There is a lot to be said for joint bank accounts. If one spouse dies, joint accounts usually give the survivor immediate unrestricted access, according to legal website Nolo. If your accounts are separate, then you’ll probably need documentation that proves you have a right to the money, and you might have to go through probate before you can touch the funds, Nolo reports. This can add stress to an already stressful time.
Joint accounts also foster financial transparency. According to the TD Bank survey, 13% of respondents said they concealed some part of their financial lives from their spouses. Millennials were much more likely to have undercover money (30%) than couples over 55 (4%). Secrets included clandestine bank accounts, and undisclosed credit cards and student loan debt. Worse yet, 35% of respondents said they had no plans to ever share their money secret with their spouses.

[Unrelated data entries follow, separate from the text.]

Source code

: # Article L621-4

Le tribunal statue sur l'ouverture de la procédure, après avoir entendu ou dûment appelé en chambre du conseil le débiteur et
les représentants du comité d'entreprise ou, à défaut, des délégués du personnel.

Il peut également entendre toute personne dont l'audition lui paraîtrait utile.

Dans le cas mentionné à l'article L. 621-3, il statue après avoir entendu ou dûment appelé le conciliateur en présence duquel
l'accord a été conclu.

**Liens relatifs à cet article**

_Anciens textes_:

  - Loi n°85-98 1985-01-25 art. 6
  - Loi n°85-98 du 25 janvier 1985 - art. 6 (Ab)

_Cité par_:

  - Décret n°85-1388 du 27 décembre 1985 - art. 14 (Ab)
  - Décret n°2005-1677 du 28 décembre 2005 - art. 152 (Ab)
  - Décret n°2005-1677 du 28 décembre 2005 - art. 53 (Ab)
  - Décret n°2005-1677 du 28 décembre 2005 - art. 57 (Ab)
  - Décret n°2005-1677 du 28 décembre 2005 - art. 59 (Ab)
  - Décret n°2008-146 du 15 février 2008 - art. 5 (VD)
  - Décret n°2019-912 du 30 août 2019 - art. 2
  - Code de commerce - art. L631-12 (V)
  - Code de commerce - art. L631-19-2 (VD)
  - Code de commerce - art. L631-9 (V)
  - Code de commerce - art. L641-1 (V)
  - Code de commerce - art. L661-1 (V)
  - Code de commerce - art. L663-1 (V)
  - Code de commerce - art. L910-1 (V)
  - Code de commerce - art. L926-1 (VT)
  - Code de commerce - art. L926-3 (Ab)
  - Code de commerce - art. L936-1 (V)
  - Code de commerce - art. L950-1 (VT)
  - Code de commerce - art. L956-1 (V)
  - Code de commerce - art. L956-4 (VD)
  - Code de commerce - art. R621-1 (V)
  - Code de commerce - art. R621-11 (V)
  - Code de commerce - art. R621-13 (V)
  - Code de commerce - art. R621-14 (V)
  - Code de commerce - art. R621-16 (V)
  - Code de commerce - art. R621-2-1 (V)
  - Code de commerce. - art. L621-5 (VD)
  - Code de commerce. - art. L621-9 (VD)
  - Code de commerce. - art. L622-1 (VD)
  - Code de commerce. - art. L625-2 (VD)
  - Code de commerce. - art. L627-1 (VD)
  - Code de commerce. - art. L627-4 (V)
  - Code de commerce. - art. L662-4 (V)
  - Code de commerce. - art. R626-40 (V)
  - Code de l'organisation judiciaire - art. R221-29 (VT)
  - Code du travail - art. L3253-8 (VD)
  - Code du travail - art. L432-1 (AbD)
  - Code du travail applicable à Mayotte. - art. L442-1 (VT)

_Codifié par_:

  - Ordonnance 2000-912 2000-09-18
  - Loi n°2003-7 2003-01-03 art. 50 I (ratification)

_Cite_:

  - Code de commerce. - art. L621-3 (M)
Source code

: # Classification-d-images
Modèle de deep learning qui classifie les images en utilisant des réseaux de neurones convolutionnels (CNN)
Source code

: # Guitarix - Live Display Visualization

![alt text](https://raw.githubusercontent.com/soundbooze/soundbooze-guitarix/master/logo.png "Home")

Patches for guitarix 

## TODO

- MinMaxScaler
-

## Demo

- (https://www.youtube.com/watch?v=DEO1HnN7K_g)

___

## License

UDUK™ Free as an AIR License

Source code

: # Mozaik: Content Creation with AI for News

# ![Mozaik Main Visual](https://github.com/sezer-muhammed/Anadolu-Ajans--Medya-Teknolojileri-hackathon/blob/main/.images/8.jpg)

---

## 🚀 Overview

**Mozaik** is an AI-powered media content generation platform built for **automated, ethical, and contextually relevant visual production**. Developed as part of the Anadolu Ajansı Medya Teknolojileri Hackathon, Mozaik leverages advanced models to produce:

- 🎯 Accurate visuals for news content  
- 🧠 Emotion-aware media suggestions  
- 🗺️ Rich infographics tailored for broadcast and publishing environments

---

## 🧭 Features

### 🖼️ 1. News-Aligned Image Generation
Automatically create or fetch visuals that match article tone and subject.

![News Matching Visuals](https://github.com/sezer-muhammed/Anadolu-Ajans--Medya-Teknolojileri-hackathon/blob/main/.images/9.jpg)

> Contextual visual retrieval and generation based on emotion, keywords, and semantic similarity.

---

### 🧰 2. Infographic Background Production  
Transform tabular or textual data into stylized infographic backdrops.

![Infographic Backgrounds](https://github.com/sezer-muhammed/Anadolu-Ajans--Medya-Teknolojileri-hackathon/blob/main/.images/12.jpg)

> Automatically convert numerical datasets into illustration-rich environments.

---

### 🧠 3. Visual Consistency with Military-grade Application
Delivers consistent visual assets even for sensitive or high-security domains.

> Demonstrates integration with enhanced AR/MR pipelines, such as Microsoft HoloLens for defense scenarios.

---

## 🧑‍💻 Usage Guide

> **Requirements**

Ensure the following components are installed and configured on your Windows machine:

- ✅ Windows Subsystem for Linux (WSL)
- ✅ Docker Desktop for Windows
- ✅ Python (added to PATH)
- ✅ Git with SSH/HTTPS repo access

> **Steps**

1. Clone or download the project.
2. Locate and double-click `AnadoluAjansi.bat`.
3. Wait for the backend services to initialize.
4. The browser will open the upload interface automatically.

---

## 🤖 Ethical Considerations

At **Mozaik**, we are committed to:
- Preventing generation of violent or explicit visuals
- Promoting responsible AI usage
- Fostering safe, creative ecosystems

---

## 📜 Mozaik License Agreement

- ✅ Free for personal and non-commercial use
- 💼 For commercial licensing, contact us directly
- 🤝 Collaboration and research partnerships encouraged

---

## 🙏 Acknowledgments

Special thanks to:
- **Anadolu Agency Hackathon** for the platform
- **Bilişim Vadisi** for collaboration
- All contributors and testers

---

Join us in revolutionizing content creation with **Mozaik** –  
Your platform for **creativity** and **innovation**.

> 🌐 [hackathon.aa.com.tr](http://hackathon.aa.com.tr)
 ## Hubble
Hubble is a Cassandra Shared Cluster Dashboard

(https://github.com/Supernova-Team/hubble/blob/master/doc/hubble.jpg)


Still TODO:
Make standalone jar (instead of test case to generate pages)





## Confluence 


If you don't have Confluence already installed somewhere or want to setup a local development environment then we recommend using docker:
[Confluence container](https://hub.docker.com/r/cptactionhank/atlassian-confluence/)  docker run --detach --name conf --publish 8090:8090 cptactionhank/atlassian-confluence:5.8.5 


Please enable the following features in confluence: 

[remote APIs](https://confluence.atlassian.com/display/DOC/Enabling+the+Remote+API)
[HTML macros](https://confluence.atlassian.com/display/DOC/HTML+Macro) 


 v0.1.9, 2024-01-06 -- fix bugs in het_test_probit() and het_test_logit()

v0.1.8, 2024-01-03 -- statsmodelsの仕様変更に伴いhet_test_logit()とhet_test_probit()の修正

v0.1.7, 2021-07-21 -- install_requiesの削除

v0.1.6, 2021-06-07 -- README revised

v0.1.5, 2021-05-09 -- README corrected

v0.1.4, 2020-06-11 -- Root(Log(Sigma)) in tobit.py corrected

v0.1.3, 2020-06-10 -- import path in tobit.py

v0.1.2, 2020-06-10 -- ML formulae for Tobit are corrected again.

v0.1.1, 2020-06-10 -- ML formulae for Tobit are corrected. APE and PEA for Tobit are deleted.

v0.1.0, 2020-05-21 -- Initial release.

Financial cover-ups can send a marriage onto rocky shoals when they come to light. A recent "Dear Sugars" column had a term for this: financial infidelity, which associates hiding financial information as a form of betrayal to your partner.
Even if you keep your finances separate (in fact, especially if you do), there’s no way to avoid talking about money with your spouse. When you live together, your financial lives are unavoidably intertwined.
When my wife and I first separated our bank accounts, we tracked how much each of us spent on household items such as utility bills and groceries. I was surprised to find that I contributed just as much by purchasing household supplies and food as she did by paying our fixed expenses for things like car insurance and the electric bill.
Over the years, we’ve renegotiated who pays for what, as our financial and living situations have changed. What hasn’t changed is our commitment to sharing financial information with each other and making big money decisions as a team.